Before a session is actually started, there is a check whether the $_REQUEST superglobal contains a value of crontrigger with a key of option. This occurs only when Aliro is run from a command, such as from a cron timer. In this kind of situation, there is no user, no browser, and it is not appropriate to start a session. Otherwise, we start to set up a session.

A session always needs to know the current time, and then the restrictions on using the URI for passing the session ID, as we just discussed, are enforced. The session name is constructed in an obscured form.

We can check that there is not already a session in operation by checking the return from PHP function session_id. Provided there is no current session, the session data handler is started and PHP is told to use it. Finally, PHP is asked to start the session.

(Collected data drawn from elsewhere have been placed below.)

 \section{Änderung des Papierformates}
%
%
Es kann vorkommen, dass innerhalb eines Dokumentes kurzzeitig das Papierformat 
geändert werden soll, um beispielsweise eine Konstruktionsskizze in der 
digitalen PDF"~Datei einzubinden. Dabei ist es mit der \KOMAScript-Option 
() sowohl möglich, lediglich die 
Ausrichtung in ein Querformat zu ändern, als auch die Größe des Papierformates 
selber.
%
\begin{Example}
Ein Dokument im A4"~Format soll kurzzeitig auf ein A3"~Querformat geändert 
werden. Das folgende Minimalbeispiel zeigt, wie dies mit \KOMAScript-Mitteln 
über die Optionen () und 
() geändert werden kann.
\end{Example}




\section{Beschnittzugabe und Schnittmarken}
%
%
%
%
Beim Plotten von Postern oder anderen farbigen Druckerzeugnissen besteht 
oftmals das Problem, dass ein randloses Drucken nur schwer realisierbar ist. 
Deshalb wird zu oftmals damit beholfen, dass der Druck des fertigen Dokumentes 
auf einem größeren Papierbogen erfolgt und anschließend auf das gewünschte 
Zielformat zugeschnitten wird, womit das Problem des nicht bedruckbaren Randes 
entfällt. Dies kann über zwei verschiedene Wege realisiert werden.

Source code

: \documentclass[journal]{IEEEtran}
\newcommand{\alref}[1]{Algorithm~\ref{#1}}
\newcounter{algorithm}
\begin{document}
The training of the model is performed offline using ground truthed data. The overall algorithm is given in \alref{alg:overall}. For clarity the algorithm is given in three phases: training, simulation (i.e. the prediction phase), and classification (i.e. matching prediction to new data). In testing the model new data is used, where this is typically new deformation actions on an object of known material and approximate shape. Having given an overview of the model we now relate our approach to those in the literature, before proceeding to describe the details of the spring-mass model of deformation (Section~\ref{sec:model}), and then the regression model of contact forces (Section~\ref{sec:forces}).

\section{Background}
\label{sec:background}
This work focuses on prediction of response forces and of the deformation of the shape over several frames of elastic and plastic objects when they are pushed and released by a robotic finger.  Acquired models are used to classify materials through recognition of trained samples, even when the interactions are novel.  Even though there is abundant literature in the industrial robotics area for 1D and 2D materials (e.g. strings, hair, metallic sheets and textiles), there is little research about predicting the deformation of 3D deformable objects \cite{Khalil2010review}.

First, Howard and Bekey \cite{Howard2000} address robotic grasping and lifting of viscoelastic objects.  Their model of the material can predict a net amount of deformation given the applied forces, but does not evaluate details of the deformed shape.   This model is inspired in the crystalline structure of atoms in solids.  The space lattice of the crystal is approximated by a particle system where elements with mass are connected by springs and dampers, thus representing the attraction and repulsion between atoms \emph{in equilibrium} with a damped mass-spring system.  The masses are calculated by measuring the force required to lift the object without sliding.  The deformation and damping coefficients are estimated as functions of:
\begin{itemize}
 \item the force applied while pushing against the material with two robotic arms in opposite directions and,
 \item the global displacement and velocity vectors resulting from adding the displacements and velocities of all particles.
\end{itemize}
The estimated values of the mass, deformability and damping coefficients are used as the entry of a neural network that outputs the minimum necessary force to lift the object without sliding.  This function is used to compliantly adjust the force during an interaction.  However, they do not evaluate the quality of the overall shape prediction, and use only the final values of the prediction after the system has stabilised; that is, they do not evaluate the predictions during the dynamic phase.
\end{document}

All of this happens early on in the handling of a request, because the main logic gets a session object from the factory class. The code illustrated so far is sufficient to set up a session, so that the rest of the system is able to operate within an environment where data can be preserved simply by storing it in $_SESSION. What has not yet been done is to sort out what has to happen when the new session is checked. This is where we can enforce time limits on inactivity. But first a digression on finding the IP address of our client, as used in concocting the session name.

Finding the IP address

Getting an IP address sounds easy enough, especially as PHP provides what appears to be the answer in the $_SERVER super-global. Unfortunately, the availability of proxy browsing means that this will sometimes be the wrong answer. There is no complete or effective way to find out the IP address, but this is the best code I have found so far:

public function getIP() {
if ($this->ipaddress) return $this->ipaddress;
$ip = false;
if (!empty($_SERVER['HTTP_CLIENT_IP']))
$ip = $_SERVER['HTTP_CLIENT_IP'];
if (!empty($_SERVER['HTTP_X_FORWARDED_FOR'])) {
$ips = explode (', ', $_SERVER['HTTP_X_FORWARDED_FOR']);
if ($ip != false) {
array_unshift($ips,$ip);
$ip = false;
}
$count = count($ips);
// Exclude IP addresses that are reserved for LANs
for ($i = 0; $i < $count; $i++) {
if (!preg_match("/^(10|172\.16|192\.168)\./i", $ips[$i])) {
$ip = $ips[$i];
break;
}
}
}
$this->ipaddress = (false == $ip AND isset($_SERVER['REMOTE_ADDR'])) ?
$_SERVER['REMOTE_ADDR'] : $ip;
return $this->ipaddress;
}

The test near the end illustrates the technique of error avoidance mentioned earlier. Writing the test the other way round, as $ip == false, will not create an error if only a single equals sign is coded by mistake. But the meaning will be radically changed!

Validating a session

So now we have the makings of a session, but it is not safe to use the data linked to the session until we have checked that it is currently valid. To keep track of sessions, each one is recorded in the database. A bit of organization is needed around the check of session against database, so it is best to implement a checkValidSession method. This is the method that was used in the getInstance methods for user or administrator:

protected function checkValidSession () {
if ('crontrigger' == @$_REQUEST['option']) return true;
$this->session_id = session_id();
if ($this->session_id) {
// We try to update the time stamp in the matching record of the session
table
$result = $this->updateTime();
if (!$result) {
setcookie('aliroCookieCheck', 'A', time()+365*24*60*60, '/');
$this->saveOrphanData();
$this->session_id = '';
}
return $result;
}
else {
trigger_error(T_('No session ID found, although aliroSession has been
instantiated'));
return false;
}
}

Firstly, a check is needed for the system being run from a command rather than a web request. Otherwise, let's perform a sanity check that we have really started a session. Then use another method updateTime to attempt to update the session record in the database with the current time. If that fails, then we know that the session we are trying to start is not a valid continuation of any existing session. The session ID is made into a null string to suppress any attempt to delete the session from the database. A new ID will be created automatically elsewhere in the code. Also, a cookie is written, really as a check to see whether cookies will be handled by this visitor to our site. The importance of that will become clear when we review how to handle visitors who refuse cookies. Any GET or POST data is saved for an attempt to salvage a user request if the user can successfully login. The return value indicates whether the session passed muster as a continuation of an existing one.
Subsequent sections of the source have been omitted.